Она преподавала литературу в школе и даже имела звание заслуженной учительницы, несмотря на то, что было ей всего около тридцати лет.
Однажды, познакомившись с каким-то прибалтийским поэтом (пившим, однако, водку не хуже орехово-зуевских ткачей), Зоя Ивановна побывала в общежитии литературного института. С тех пор любовь её к литературе стала приступообразной, а вся жизнь её приобрела циклический характер, напоминавший неровный распорядок жизни Игоря Кобрина, с которым ей суждено было рано или поздно столкнуться.
Давно расставшись с прибалтом, Зоя Ивановна не смогла расстаться с литературным общежитием.
Хорошо зная, что её ожидает в общаге, она всё же снова и снова приезжала туда из далёкой Балашихи, всегда утверждая, что приехала ненадолго, на часик.

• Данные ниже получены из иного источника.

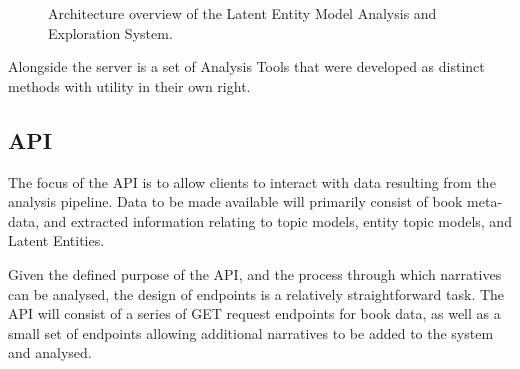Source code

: \documentclass[10pt]{report}
\begin{document}
\begin{figure}[h!]

  
  \caption{Architecture overview of the Latent Entity Model Analysis and Exploration System. \label{fig:architeture_overview}}
\end{figure}


Alongside the server is a set of Analysis Tools that were developed as distinct methods with utility in their own right.

\subsection{API}
The focus of the API is to allow clients to interact with data resulting from the analysis pipeline. Data to be made available will primarily consist of book meta-data, and extracted information relating to topic models, entity topic models, and Latent Entities.

Given the defined purpose of the API, and the process through which narratives can be analysed, the design of endpoints is a relatively straightforward task. The API will consist of a series of GET request endpoints for book data, as well as a small set of endpoints allowing additional narratives to be added to the system and analysed.
\end{document}
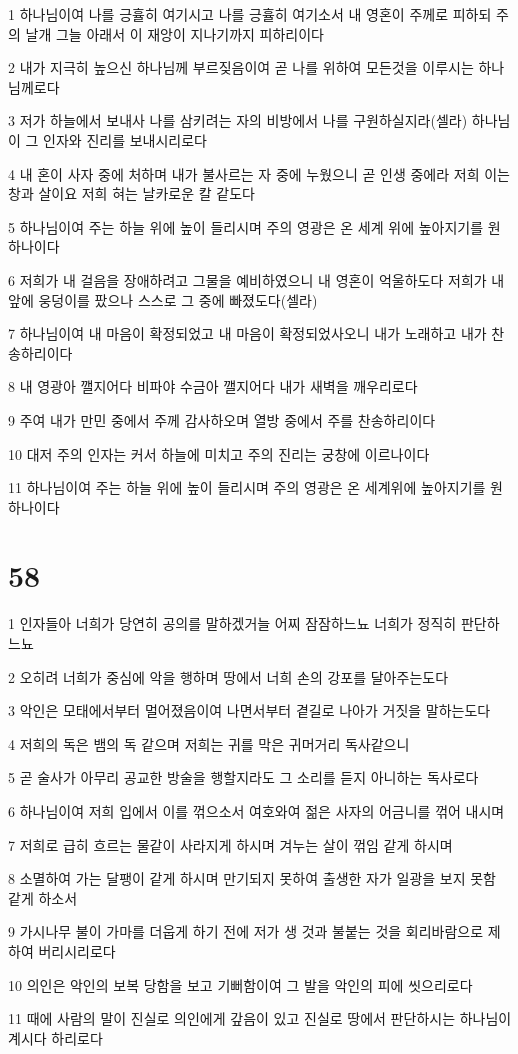 \par 1 하나님이여 나를 긍휼히 여기시고 나를 긍휼히 여기소서 내 영혼이 주께로 피하되 주의 날개 그늘 아래서 이 재앙이 지나기까지 피하리이다
\par 2 내가 지극히 높으신 하나님께 부르짖음이여 곧 나를 위하여 모든것을 이루시는 하나님께로다
\par 3 저가 하늘에서 보내사 나를 삼키려는 자의 비방에서 나를 구원하실지라(셀라) 하나님이 그 인자와 진리를 보내시리로다
\par 4 내 혼이 사자 중에 처하며 내가 불사르는 자 중에 누웠으니 곧 인생 중에라 저희 이는 창과 살이요 저희 혀는 날카로운 칼 같도다
\par 5 하나님이여 주는 하늘 위에 높이 들리시며 주의 영광은 온 세계 위에 높아지기를 원하나이다
\par 6 저희가 내 걸음을 장애하려고 그물을 예비하였으니 내 영혼이 억울하도다 저희가 내 앞에 웅덩이를 팠으나 스스로 그 중에 빠졌도다(셀라)
\par 7 하나님이여 내 마음이 확정되었고 내 마음이 확정되었사오니 내가 노래하고 내가 찬송하리이다
\par 8 내 영광아 깰지어다 비파야 수금아 깰지어다 내가 새벽을 깨우리로다
\par 9 주여 내가 만민 중에서 주께 감사하오며 열방 중에서 주를 찬송하리이다
\par 10 대저 주의 인자는 커서 하늘에 미치고 주의 진리는 궁창에 이르나이다
\par 11 하나님이여 주는 하늘 위에 높이 들리시며 주의 영광은 온 세계위에 높아지기를 원하나이다

\chapter{58}

\par 1 인자들아 너희가 당연히 공의를 말하겠거늘 어찌 잠잠하느뇨 너희가 정직히 판단하느뇨
\par 2 오히려 너희가 중심에 악을 행하며 땅에서 너희 손의 강포를 달아주는도다
\par 3 악인은 모태에서부터 멀어졌음이여 나면서부터 곁길로 나아가 거짓을 말하는도다
\par 4 저희의 독은 뱀의 독 같으며 저희는 귀를 막은 귀머거리 독사같으니
\par 5 곧 술사가 아무리 공교한 방술을 행할지라도 그 소리를 듣지 아니하는 독사로다
\par 6 하나님이여 저희 입에서 이를 꺾으소서 여호와여 젊은 사자의 어금니를 꺾어 내시며
\par 7 저희로 급히 흐르는 물같이 사라지게 하시며 겨누는 살이 꺾임 같게 하시며
\par 8 소멸하여 가는 달팽이 같게 하시며 만기되지 못하여 출생한 자가 일광을 보지 못함 같게 하소서
\par 9 가시나무 불이 가마를 더웁게 하기 전에 저가 생 것과 불붙는 것을 회리바람으로 제하여 버리시리로다
\par 10 의인은 악인의 보복 당함을 보고 기뻐함이여 그 발을 악인의 피에 씻으리로다
\par 11 때에 사람의 말이 진실로 의인에게 갚음이 있고 진실로 땅에서 판단하시는 하나님이 계시다 하리로다

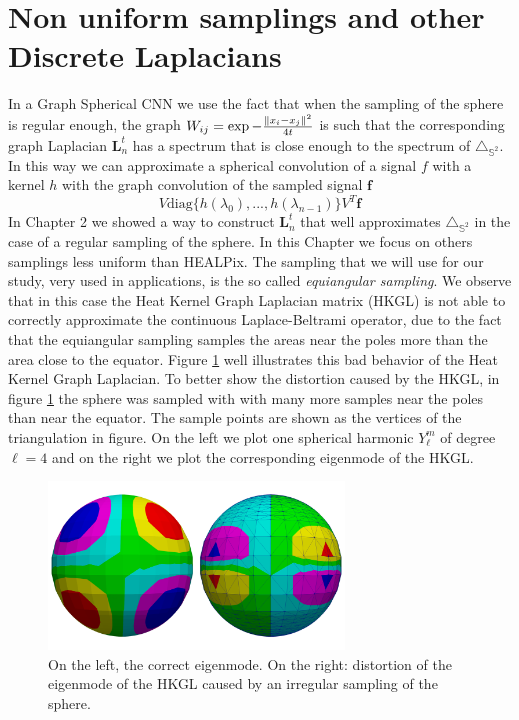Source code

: 

\section{Non uniform samplings and other Discrete Laplacians}

In a Graph Spherical CNN we use the fact that when the sampling of the sphere is regular enough, the graph $W_{i j} = \exp {-\frac{\left\lVert x_i-x_j\right\rVert^2}{4t}}$ is such that the corresponding graph Laplacian $\mathbf L_n^t$ has a spectrum that is close enough to the spectrum of $\triangle_{\mathbb S^2}$. In this way we can approximate a spherical convolution of a signal $f$ with a kernel $h$ with the graph convolution of the sampled signal $\mathbf f$
$$
V\text{diag}\{h(\lambda_0), ..., h(\lambda_{n-1})\}V^T\mathbf f
$$
In Chapter 2 we showed a way to construct $\mathbf L_n^t$ that well approximates $\triangle_{\mathbb S^2}$ in the case of a regular sampling of the sphere. In this Chapter we focus on others samplings less uniform than HEALPix. The sampling that we will use for our study, very used in applications, is the so called \textit{equiangular sampling}. We observe that in this case the Heat Kernel Graph Laplacian matrix (HKGL) is not able to correctly approximate the continuous Laplace-Beltrami operator, due to the fact that the equiangular sampling samples the areas near the poles more than the area close to the equator. Figure \ref{fig:equiangular distortion} well illustrates this bad behavior of the Heat Kernel Graph Laplacian. To better show the distortion caused by the HKGL, in figure \ref{fig:equiangular distortion} the sphere was sampled with with many more samples near the poles than near the equator. The sample points are shown as the vertices of the triangulation in figure. On the left we plot one spherical harmonic $Y_\ell^m$ of degree $\ell=4$ and on the right we plot the corresponding eigenmode of the HKGL. 
\begin{figure}[h]
	\begin{center}
		\includegraphics[width=0.7\textwidth]{../codes/04.imbalanced/img/confront_mixed.png}
	\end{center}
	\caption{\label{fig:equiangular distortion}On the left, the correct eigenmode. On the right: distortion of the eigenmode of the HKGL caused by an irregular sampling of the sphere.}
\end{figure}
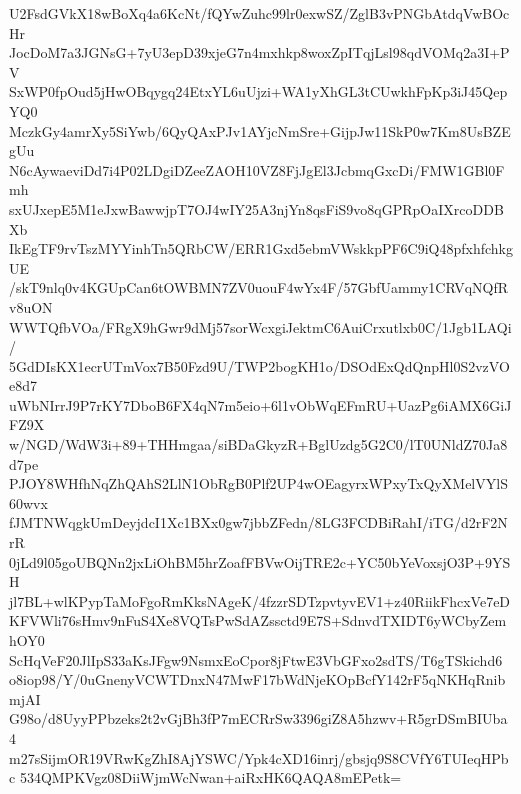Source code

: U2FsdGVkX18wBoXq4a6KcNt/fQYwZuhc99lr0exwSZ/ZglB3vPNGbAtdqVwBOcHr
JocDoM7a3JGNsG+7yU3epD39xjeG7n4mxhkp8woxZpITqjLsl98qdVOMq2a3I+PV
SxWP0fpOud5jHwOBqygq24EtxYL6uUjzi+WA1yXhGL3tCUwkhFpKp3iJ45QepYQ0
MczkGy4amrXy5SiYwb/6QyQAxPJv1AYjcNmSre+GijpJw11SkP0w7Km8UsBZEgUu
N6cAywaeviDd7i4P02LDgiDZeeZAOH10VZ8FjJgEl3JcbmqGxcDi/FMW1GBl0Fmh
sxUJxepE5M1eJxwBawwjpT7OJ4wIY25A3njYn8qsFiS9vo8qGPRpOaIXrcoDDBXb
IkEgTF9rvTszMYYinhTn5QRbCW/ERR1Gxd5ebmVWskkpPF6C9iQ48pfxhfchkgUE
/skT9nlq0v4KGUpCan6tOWBMN7ZV0uouF4wYx4F/57GbfUammy1CRVqNQfRv8uON
WWTQfbVOa/FRgX9hGwr9dMj57sorWcxgiJektmC6AuiCrxutlxb0C/1Jgb1LAQi/
5GdDIsKX1ecrUTmVox7B50Fzd9U/TWP2bogKH1o/DSOdExQdQnpHl0S2vzVOe8d7
uWbNIrrJ9P7rKY7DboB6FX4qN7m5eio+6l1vObWqEFmRU+UazPg6iAMX6GiJFZ9X
w/NGD/WdW3i+89+THHmgaa/siBDaGkyzR+BglUzdg5G2C0/lT0UNldZ70Ja8d7pe
PJOY8WHfhNqZhQAhS2LlN1ObRgB0Plf2UP4wOEagyrxWPxyTxQyXMelVYlS60wvx
fJMTNWqgkUmDeyjdcI1Xc1BXx0gw7jbbZFedn/8LG3FCDBiRahI/iTG/d2rF2NrR
0jLd9l05goUBQNn2jxLiOhBM5hrZoafFBVwOijTRE2c+YC50bYeVoxsjO3P+9YSH
jl7BL+wlKPypTaMoFgoRmKksNAgeK/4fzzrSDTzpvtyvEV1+z40RiikFhcxVe7eD
KFVWli76sHmv9nFuS4Xe8VQTsPwSdAZssctd9E7S+SdnvdTXIDT6yWCbyZemhOY0
ScHqVeF20JlIpS33aKsJFgw9NsmxEoCpor8jFtwE3VbGFxo2sdTS/T6gTSkichd6
o8iop98/Y/0uGnenyVCWTDnxN47MwF17bWdNjeKOpBcfY142rF5qNKHqRnibmjAI
G98o/d8UyyPPbzeks2t2vGjBh3fP7mECRrSw3396giZ8A5hzwv+R5grDSmBIUba4
m27sSijmOR19VRwKgZhI8AjYSWC/Ypk4cXD16inrj/gbsjq9S8CVfY6TUIeqHPbc
534QMPKVgz08DiiWjmWcNwan+aiRxHK6QAQA8mEPetk=
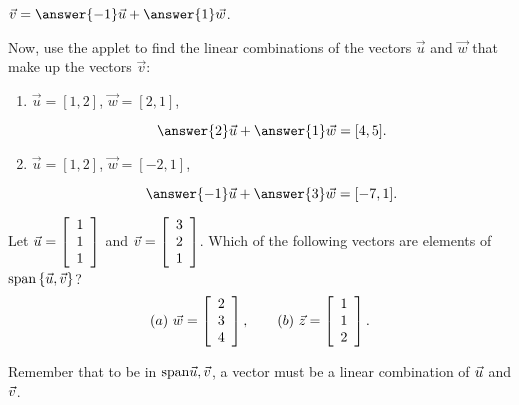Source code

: \documentclass{ximera}
\begin{document}
\begin{exploration}
\begin{example}
\begin{solution}
    $\vec{v}=\answer{-1}\vec{u}+\answer{1}\vec{w}$.

  \end{solution}

\end{example}

\begin{example}

  Now, use the applet to find the linear combinations of the vectors $\vec{u}$ and $\vec{w}$ that make up the vectors $\vec{v}$:

  \begin{enumerate}
  
    \item $\vec{u}=[1,2]$, $\vec{w}=[2,1]$, 
    
    $$\answer{2}\vec{u}+\answer{1}\vec{w}=[4,5].$$

    \item $\vec{u}=[1,2]$, $\vec{w}=[-2,1]$,
    
    $$\answer{-1}\vec{u}+\answer{3}\vec{w}=[-7,1].$$

  \end{enumerate}

\end{example}

\begin{example}

  Let $\vect{u}=\startmat{r} 1 \\ 1 \\ 1 \stopmat$ and
  $\vect{v}=\startmat{r} 3 \\ 2 \\ 1 \stopmat$. Which
  of the following vectors are elements of
  $\sspan\set{\vect{u},\vect{v}}$?
  \begin{equation*}
    (a)\quad\vect{w} = \startmat{r} 2 \\ 3 \\ 4 \stopmat,
    \qquad
    (b)\quad\vect{z} = \startmat{r} 1 \\ 1 \\ 2 \stopmat.
  \end{equation*}

  \begin{hint}
  
    Remember that to be in $\sspan{\vect{u},\vect{v}}$, a vector must be a linear combination of $\vect{u}$ and $\vect{v}$.

  \end{hint}

  \begin{solution}


\end{solution}
\end{example}
\end{exploration}
\end{document}
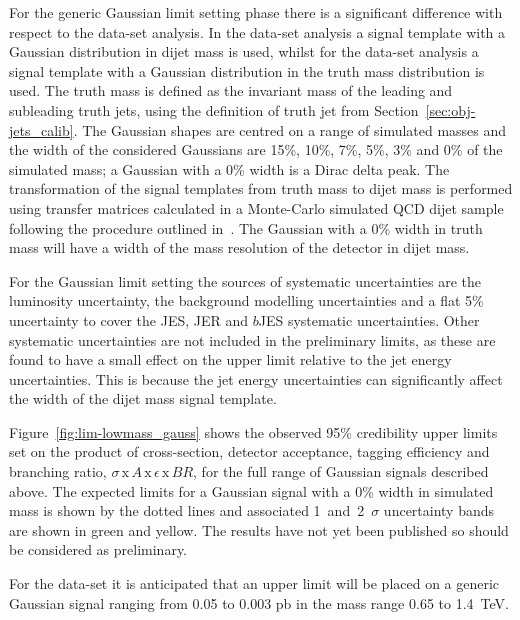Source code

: For the generic Gaussian limit setting phase there is a significant difference
with respect to the \summer{} data-set analysis.
In the \summer{} data-set analysis a signal template with a Gaussian distribution in dijet mass is used,
whilst for the \lm{} data-set analysis a signal template with a Gaussian distribution in the truth mass distribution is used.
The truth mass is defined as the invariant mass of the leading and subleading truth jets,
using the definition of truth jet from Section~\ref{sec:obj-jets_calib}.
The Gaussian shapes are centred on a range of simulated masses and the width of the considered Gaussians are
15\%, 10\%, 7\%, 5\%, 3\% and 0\% of the simulated mass;
a Gaussian with a 0\% width is a Dirac delta peak.
The transformation of the signal templates from truth mass to dijet mass is performed using
transfer matrices calculated in a Monte-Carlo simulated QCD dijet sample
following the procedure outlined in~\cite{dijet-mori17_paper}.
The Gaussian with a 0\% width in truth mass will have
a width of the mass resolution of the detector in dijet mass.

\newpage
For the Gaussian limit setting the sources of systematic uncertainties
are the luminosity uncertainty,
the background modelling uncertainties and a flat 5\% uncertainty to cover
the JES, JER and $b$JES systematic uncertainties.
Other systematic uncertainties are not included in the preliminary limits,
as these are found to have a small effect on the upper limit relative to the jet energy uncertainties.
This is because the jet energy uncertainties can significantly affect the width of the dijet mass signal template.

Figure~\ref{fig:lim-lowmass_gauss} shows the observed 95\% credibility upper limits set 
on the product of cross-section, detector acceptance, tagging efficiency and branching ratio,
$\sigma\,\text{x}\,\mathit{A}\,\text{x}\,\epsilon\,\text{x}\,\mathit{BR}$,
for the full range of Gaussian signals described above.
The expected limits for a Gaussian signal with a 0\% width
in simulated mass is shown by the dotted lines and associated 1~and~2~$\sigma$ uncertainty bands
are shown in green and yellow.
The results have not yet been published so should be considered as preliminary.

For the \lm{} data-set it is anticipated that an upper limit will be placed
on a generic Gaussian signal ranging from 0.05 to 0.003 pb in the mass range 0.65 to 1.4~TeV.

Она любила белые блузки с кружевными воротничками, красиво оттенявшие её смолянистые чёрные волосы, тугие восточные глаза и узко выщипанные брови. Под этой кружевной белизной необыкновенно свежо прятались в белье её тяжёлые груди. Волны именно свежести и здоровья шли от её узкого в талии тела и от белых, гладких и полных щёк, под кожей которых всегда почти был разлит румянец — такой, как будто Зоя Ивановна только что выпила стакан горячего глинтвейна. Она отращивала длинные ногти, красила их в яркие цвета, и поэтому бросалось в глаза, что большой палец её руки несколько неприятно гнётся в обратную сторону.
С собой у неё обычно была книжка какого-нибудь поэта Серебряного века. Более всего она, конечно же, любила Гумилёва и Георгия Иванова.
Как только Зоя Ивановна появлялась в общаге, её, словно букет, помещали за грязноватый общежитский стол и предлагали выпить, отлично зная, что она не сможет удержаться и даст из своей учительской зарплаты денег на продолжение пьянки.